Radny Stanisław Hemmerling swoje oburzenie dla tej akcji wyraził podczas grudniowej sesji powiatu ostrzeszowskiego. Wówczas o wyjaśnienie sytuacji poprosił w pisemnej interpelacji. Odpowiedź starosty najwyraźniej go nie usatysfakcjonowała, bo do tematu wrócił raz jeszcze podczas ostatnich obrad.

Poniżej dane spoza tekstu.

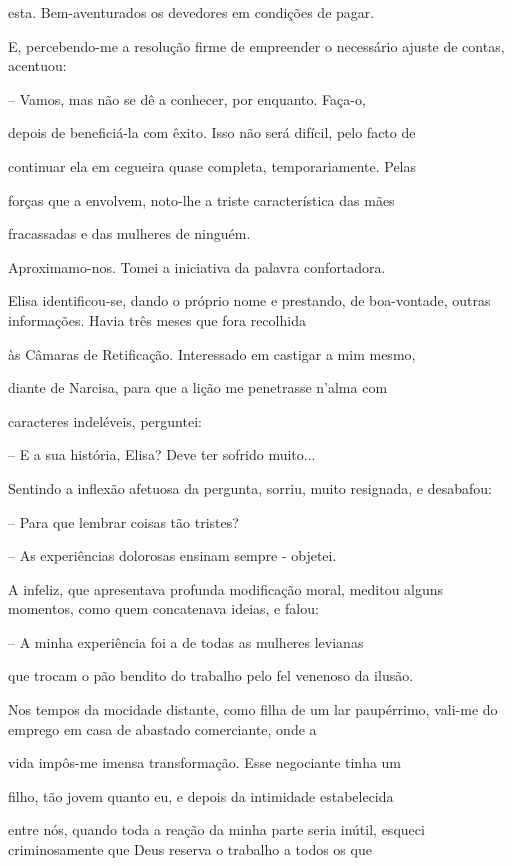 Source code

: \documentclass[portuguese,12pt,a4paper]{scrbook}
\begin{document}
	esta. Bem-aventurados os devedores em condições de pagar.
	
	E, percebendo-me a resolução firme de empreender o necessário ajuste de contas, acentuou:
	
	– Vamos, mas não se dê a conhecer, por enquanto. Faça-o,
	
	depois de beneficiá-la com êxito. Isso não será difícil, pelo facto de
	
	continuar ela em cegueira quase completa, temporariamente. Pelas
	
	forças que a envolvem, noto-lhe a triste característica das mães
	
	fracassadas e das mulheres de ninguém.
	
	
	Aproximamo-nos. Tomei a iniciativa da palavra confortadora.
	
	Elisa identificou-se, dando o próprio nome e prestando, de boa-vontade, outras informações. Havia três meses que fora recolhida
	
	às Câmaras de Retificação. Interessado em castigar a mim mesmo,
	
	diante de Narcisa, para que a lição me penetrasse n’alma com
	
	caracteres indeléveis, perguntei:
	
	– E a sua história, Elisa? Deve ter sofrido muito...
	
	Sentindo a inflexão afetuosa da pergunta, sorriu, muito resignada, e desabafou:
	
	– Para que lembrar coisas tão tristes?
	
	– As experiências dolorosas ensinam sempre - objetei.
	
	A infeliz, que apresentava profunda modificação moral, meditou alguns momentos, como quem concatenava ideias, e falou:
	
	– A minha experiência foi a de todas as mulheres levianas
	
	que trocam o pão bendito do trabalho pelo fel venenoso da ilusão.
	
	Nos tempos da mocidade distante, como filha de um lar paupérrimo, vali-me do emprego em casa de abastado comerciante, onde a
	
	vida impôs-me imensa transformação. Esse negociante tinha um
	
	filho, tão jovem quanto eu, e depois da intimidade estabelecida
	
	entre nós, quando toda a reação da minha parte seria inútil, esqueci criminosamente que Deus reserva o trabalho a todos os que
	
\end{document}
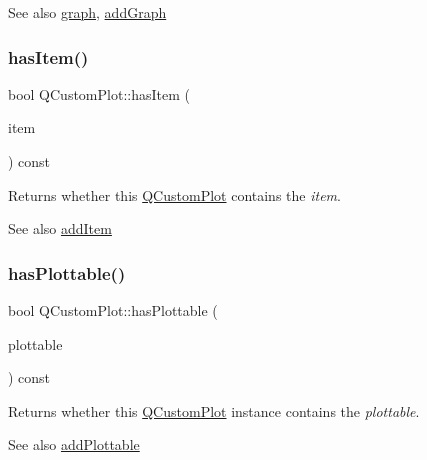 \begin{DoxySeeAlso}{See also}
\mbox{\hyperlink{class_q_custom_plot_a6ecae130f684b25276fb47bd3a5875c6}{graph}}, \mbox{\hyperlink{class_q_custom_plot_a6fb2873d35a8a8089842d81a70a54167}{add\+Graph}} 
\end{DoxySeeAlso}
\mbox{\label{class_q_custom_plot_af0b57f35646079f93fa6161a65b36109}} 
\subsubsection{\texorpdfstring{has\+Item()}{hasItem()}}
{\footnotesize\ttfamily bool Q\+Custom\+Plot\+::has\+Item (\begin{DoxyParamCaption}\item[{\mbox{\hyperlink{class_q_c_p_abstract_item}{Q\+C\+P\+Abstract\+Item}} $\ast$}]{item }\end{DoxyParamCaption}) const}

Returns whether this \mbox{\hyperlink{class_q_custom_plot}{Q\+Custom\+Plot}} contains the {\itshape item}.

\begin{DoxySeeAlso}{See also}
\mbox{\hyperlink{class_q_custom_plot_aa500620379262321685cb7a7674cbd2a}{add\+Item}} 
\end{DoxySeeAlso}
\mbox{\label{class_q_custom_plot_a72cefbfbb9e699940e37be605bd9c51e}} 
\subsubsection{\texorpdfstring{has\+Plottable()}{hasPlottable()}}
{\footnotesize\ttfamily bool Q\+Custom\+Plot\+::has\+Plottable (\begin{DoxyParamCaption}\item[{\mbox{\hyperlink{class_q_c_p_abstract_plottable}{Q\+C\+P\+Abstract\+Plottable}} $\ast$}]{plottable }\end{DoxyParamCaption}) const}

Returns whether this \mbox{\hyperlink{class_q_custom_plot}{Q\+Custom\+Plot}} instance contains the {\itshape plottable}.

\begin{DoxySeeAlso}{See also}
\mbox{\hyperlink{class_q_custom_plot_ab7ad9174f701f9c6f64e378df77927a6}{add\+Plottable}} 
\end{DoxySeeAlso}
\mbox{\label{class_q_custom_plot_ac042f2e78edd228ccf2f26b7fe215239}} 
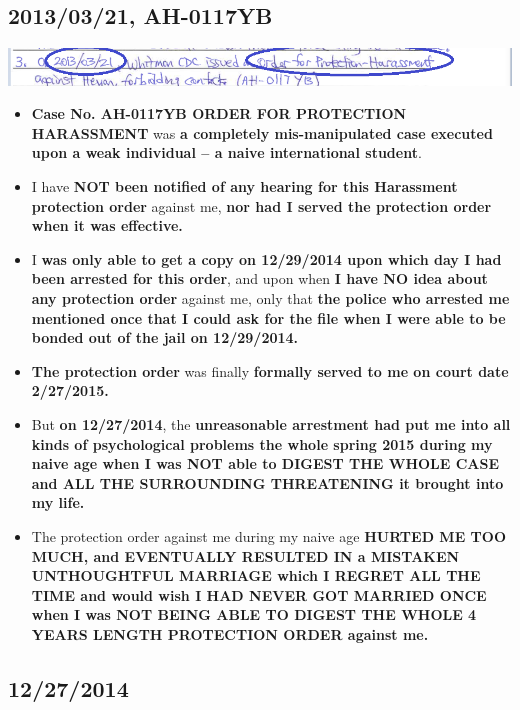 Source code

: \documentclass[9pt, b5paper]{article}
\begin{document}
\subsection{2013/03/21, AH-0117YB}
\label{sec-5-3}

\includegraphics[width=.9\linewidth]{./pic/dearCousin_20220920_152959.png}
\begin{itemize}
\item \textbf{Case No. AH-0117YB ORDER FOR PROTECTION HARASSMENT} was \textbf{a completely mis-manipulated case executed upon a weak individual -- a naive international student}.
\item I have \textbf{NOT been notified of any hearing for this Harassment protection order} against me, \textbf{nor had I served the protection order when it was effective.}
\item I \textbf{was only able to get a copy on 12/29/2014 upon which day I had been arrested for this order}, and upon when \textbf{I have NO idea about any protection order} against me, only that \textbf{the police who arrested me mentioned once that I could ask for the file when I were able to be bonded out of the jail on 12/29/2014.}
\item \textbf{The protection order} was finally \textbf{formally served to me on court date 2/27/2015.}
\item But \textbf{on 12/27/2014}, the \textbf{unreasonable arrestment had put me into all kinds of psychological problems the whole spring 2015 during my naive age when I was NOT able to DIGEST THE WHOLE CASE and ALL THE SURROUNDING THREATENING it brought into my life.}
\item The protection order against me during my naive age \textbf{HURTED ME TOO MUCH, and EVENTUALLY RESULTED IN a MISTAKEN UNTHOUGHTFUL MARRIAGE which I REGRET ALL THE TIME and would wish I HAD NEVER GOT MARRIED ONCE when I was NOT BEING ABLE TO DIGEST THE WHOLE 4 YEARS LENGTH PROTECTION ORDER against me.}
\end{itemize}
\subsection{12/27/2014}
\label{sec-5-4}
\end{document}
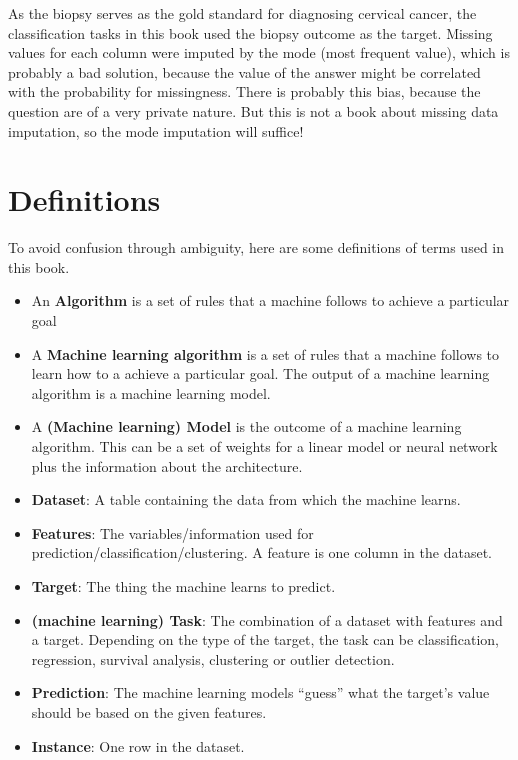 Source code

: \documentclass[12pt,]{krantz}
\providecommand{\tightlist}{%
  \setlength{\itemsep}{0pt}\setlength{\parskip}{0pt}}
\theoremstyle{definition}
\theoremstyle{definition}
\theoremstyle{definition}
\theoremstyle{remark}
\begin{document}
As the biopsy serves as the gold standard for diagnosing cervical
cancer, the classification tasks in this book used the biopsy outcome as
the target. Missing values for each column were imputed by the mode
(most frequent value), which is probably a bad solution, because the
value of the answer might be correlated with the probability for
missingness. There is probably this bias, because the question are of a
very private nature. But this is not a book about missing data
imputation, so the mode imputation will suffice!

\hypertarget{htmlwidget-0b23377a32b802608300}{}

\citep{fernandes2017transfer}

\chapter{Definitions}\label{definitions}

To avoid confusion through ambiguity, here are some definitions of terms
used in this book.

\begin{itemize}
\tightlist
\item
  An \textbf{Algorithm} is a set of rules that a machine follows to
  achieve a particular goal \citep{algorithm}
\item
  A \textbf{Machine learning algorithm} is a set of rules that a machine
  follows to learn how to a achieve a particular goal. The output of a
  machine learning algorithm is a machine learning model.
\item
  A \textbf{(Machine learning) Model} is the outcome of a machine
  learning algorithm. This can be a set of weights for a linear model or
  neural network plus the information about the architecture.
\item
  \textbf{Dataset}: A table containing the data from which the machine
  learns.
\item
  \textbf{Features}: The variables/information used for
  prediction/classification/clustering. A feature is one column in the
  dataset.
\item
  \textbf{Target}: The thing the machine learns to predict.
\item
  \textbf{(machine learning) Task}: The combination of a dataset with
  features and a target. Depending on the type of the target, the task
  can be classification, regression, survival analysis, clustering or
  outlier detection.
\item
  \textbf{Prediction}: The machine learning models ``guess'' what the
  target's value should be based on the given features.
\item
  \textbf{Instance}: One row in the dataset.
\end{itemize}
\end{document}
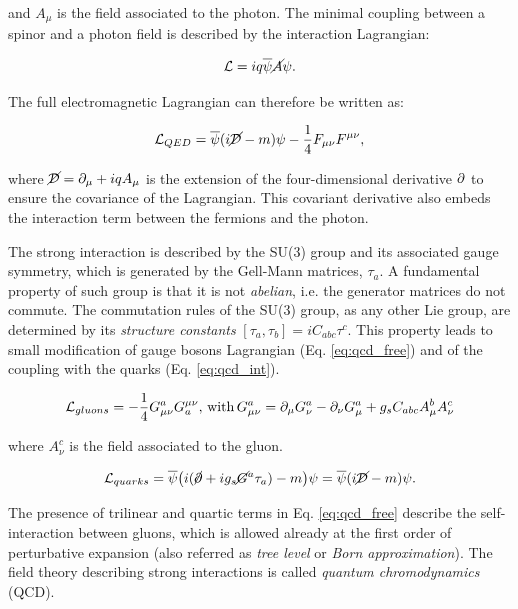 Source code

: and $A_{\mu}$ is the field associated to the photon.
The minimal coupling between a spinor and a photon field is described by the interaction Lagrangian:

\begin{equation}
\mathcal{L} = iq \overline{\psi} \cancel{A} \psi.
\end{equation}

The full electromagnetic Lagrangian can therefore be written as:

\begin{equation}
\mathcal{L}_{QED} = \overline{\psi}(i\cancel{\mathcal{D}} - m)\psi - \dfrac{1}{4} F_{\mu\nu} F^{\mu\nu},
\end{equation}

where $\cancel{\mathcal{D}} = \partial_\mu + i q A_\mu$ is the extension of the four-dimensional derivative $\partial$ to ensure the covariance of the Lagrangian. This covariant derivative also embeds the interaction term between the fermions and the photon.

The strong interaction is described by the SU(3) group and its associated gauge symmetry, which is generated by the Gell-Mann matrices, $\tau_a$. A fundamental property of such group is that it is not \emph{abelian}, i.e. the generator matrices do not commute. The commutation rules of the SU(3) group, as any other Lie group, are determined by its \emph{structure constants} $[\tau_a, \tau_b] = i C_{abc} \tau^c$. This property leads to small modification of gauge bosons Lagrangian (Eq. \ref{eq:qcd_free}) and of the coupling with the quarks (Eq. \ref{eq:qcd_int}).

\begin{equation}
\mathcal{L}_{gluons} = - \dfrac{1}{4} G^{a}_{\mu\nu}  G_{a}^{\mu\nu}, \, \mathrm{with} \, G^{a}_{\mu\nu} = \partial_\mu G^a_\nu - \partial_\nu G^a_\mu + g_s C_{abc} A^b_\mu A^c_\nu
\label{eq:qcd_free}
\end{equation}

where $A^c_\nu$ is the field associated to the gluon.

\begin{equation}
\mathcal{L}_{quarks} = \overline{\psi} \big( i (\cancel{\partial} + i g_s \cancel{G}^a \tau_a) - m \big) \psi = \overline{\psi} ( i \cancel{\mathcal{D}} - m ) \psi.
\label{eq:qcd_int}
\end{equation}

The presence of trilinear and quartic terms in Eq. \ref{eq:qcd_free} describe the self-interaction between gluons, which is allowed already at the first order of perturbative expansion (also referred as \emph{tree level} or \emph{Born approximation}). The field theory describing strong interactions is called \emph{quantum chromodynamics} (QCD).

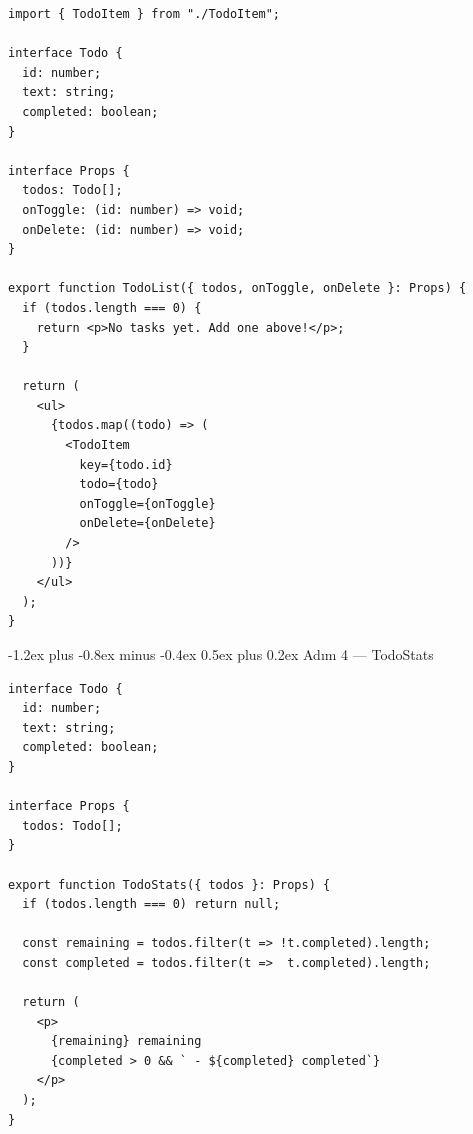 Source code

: \documentclass[12pt, a4paper]{article}
\makeatletter
\renewcommand{\subsection}{%
  \@startsection{subsection}{2}{\z@}%
    {-1.2ex plus -0.8ex minus -0.4ex}%
    {0.5ex plus 0.2ex}%
    {\normalfont\large\bfseries\sffamily\color{secondary}}%
}
\makeatother
\begin{document}
\vspace{6pt}

\begin{tcolorbox}[enhanced, colback=codebg, colframe=gray!30,
    colbacktitle=primary!85!black, coltitle=white, arc=4pt,
    title={\sffamily\bfseries\small src/components/TodoList.tsx}]
\begin{lstlisting}[style=jsxstyle]
import { TodoItem } from "./TodoItem";

interface Todo {
  id: number;
  text: string;
  completed: boolean;
}

interface Props {
  todos: Todo[];
  onToggle: (id: number) => void;
  onDelete: (id: number) => void;
}

export function TodoList({ todos, onToggle, onDelete }: Props) {
  if (todos.length === 0) {
    return <p>No tasks yet. Add one above!</p>;
  }

  return (
    <ul>
      {todos.map((todo) => (
        <TodoItem
          key={todo.id}
          todo={todo}
          onToggle={onToggle}
          onDelete={onDelete}
        />
      ))}
    </ul>
  );
}
\end{lstlisting}
\end{tcolorbox}

\newpage
\subsection{Adım 4 --- TodoStats}

\begin{tcolorbox}[enhanced, colback=codebg, colframe=gray!30,
    colbacktitle=primary!85!black, coltitle=white, arc=4pt,
    title={\sffamily\bfseries\small src/components/TodoStats.tsx}]
\begin{lstlisting}[style=jsxstyle]
interface Todo {
  id: number;
  text: string;
  completed: boolean;
}

interface Props {
  todos: Todo[];
}

export function TodoStats({ todos }: Props) {
  if (todos.length === 0) return null;

  const remaining = todos.filter(t => !t.completed).length;
  const completed = todos.filter(t =>  t.completed).length;

  return (
    <p>
      {remaining} remaining
      {completed > 0 && ` - ${completed} completed`}
    </p>
  );
}
\end{lstlisting}
\end{tcolorbox}
\end{document}

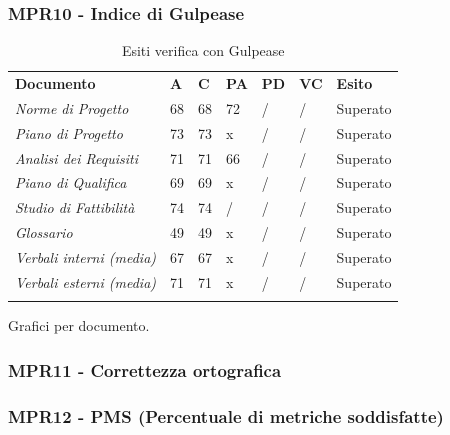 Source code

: \subsubsection{MPR10 - Indice di Gulpease}
\begin{center}
    \centering
    \renewcommand{\arraystretch}{1.8}
    \label{tab:IndiciGulpease}
    \begin{longtable}[!h]{p{100px} p{50px} p{50px} p{50px} p{50px} p{50px} p{50px}}
        \caption{Esiti verifica con Gulpease}                                                                                        \\
        \rowcolor{logo!70}   \textbf{Documento} & \textbf{A} & \textbf{C} & \textbf{PA} & \textbf{PD} & \textbf{VC} & \textbf{Esito} \\
        \textit{Norme di Progetto}              & 68         & 68         & 72          & /           & /           & Superato       \\
        \textit{Piano di Progetto}              & 73         & 73         & x           & /           & /           & Superato       \\
        \textit{Analisi dei Requisiti}          & 71         & 71         & 66          & /           & /           & Superato       \\
        \textit{Piano di Qualifica}             & 69         & 69         & x           & /           & /           & Superato       \\
        \textit{Studio di Fattibilità}          & 74         & 74         & /           & /           & /           & Superato       \\
        \textit{Glossario}                      & 49         & 49         & x           & /           & /           & Superato       \\
        \textit{Verbali interni (media)}        & 67         & 67         & x           & /           & /           & Superato       \\
        \textit{Verbali esterni (media)}        & 71         & 71         & x           & /           & /           & Superato       \\
        \rowcolor{white}
    \end{longtable}
\end{center}
Grafici per documento.
\subsubsection{MPR11 - Correttezza ortografica}
\subsubsection{MPR12 - PMS (Percentuale di metriche soddisfatte)}
\newpage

Dlaczego szkoła pragnie promować wśród młodzieży antywartości podważające prawa naturalne i godność rodziny mężczyzny i kobiety? Czy te niegodne praktyki odbywały się w szkole za zgodą kuratora oświaty? Czyżby nikt z grona nauczycieli w szkole z pedagogiem nie zauważył zgubnych skutków wśród młodzieży promowania deprawacji sumienia?
- mówi radny Hemmerling. "Tęczowy piątek" uzgodniony był z radą rodziców i dyrekcją. Poza tym były to tylko lekcje o tolerancji, a nie promowanie LGBT, czy przekonywanie uczniów do uznawania tej ideologii, odpowiedział nauczyciel z Zespołu Szkół numer 2 w Ostrzeszowie Dariusz Świtoń.
- Nie było w ogóle promowania wartości środowisk LGBT. Chodziło bardziej o równość, tolerancje. To były tylko i wyłącznie rozmowy wychowawców z uczniami w klasach na godzinach wychowawczych.
Temat wzięła również pod lupę powiatowa komisja oświaty. Nie doszukała się żadnych nieprawidłowości.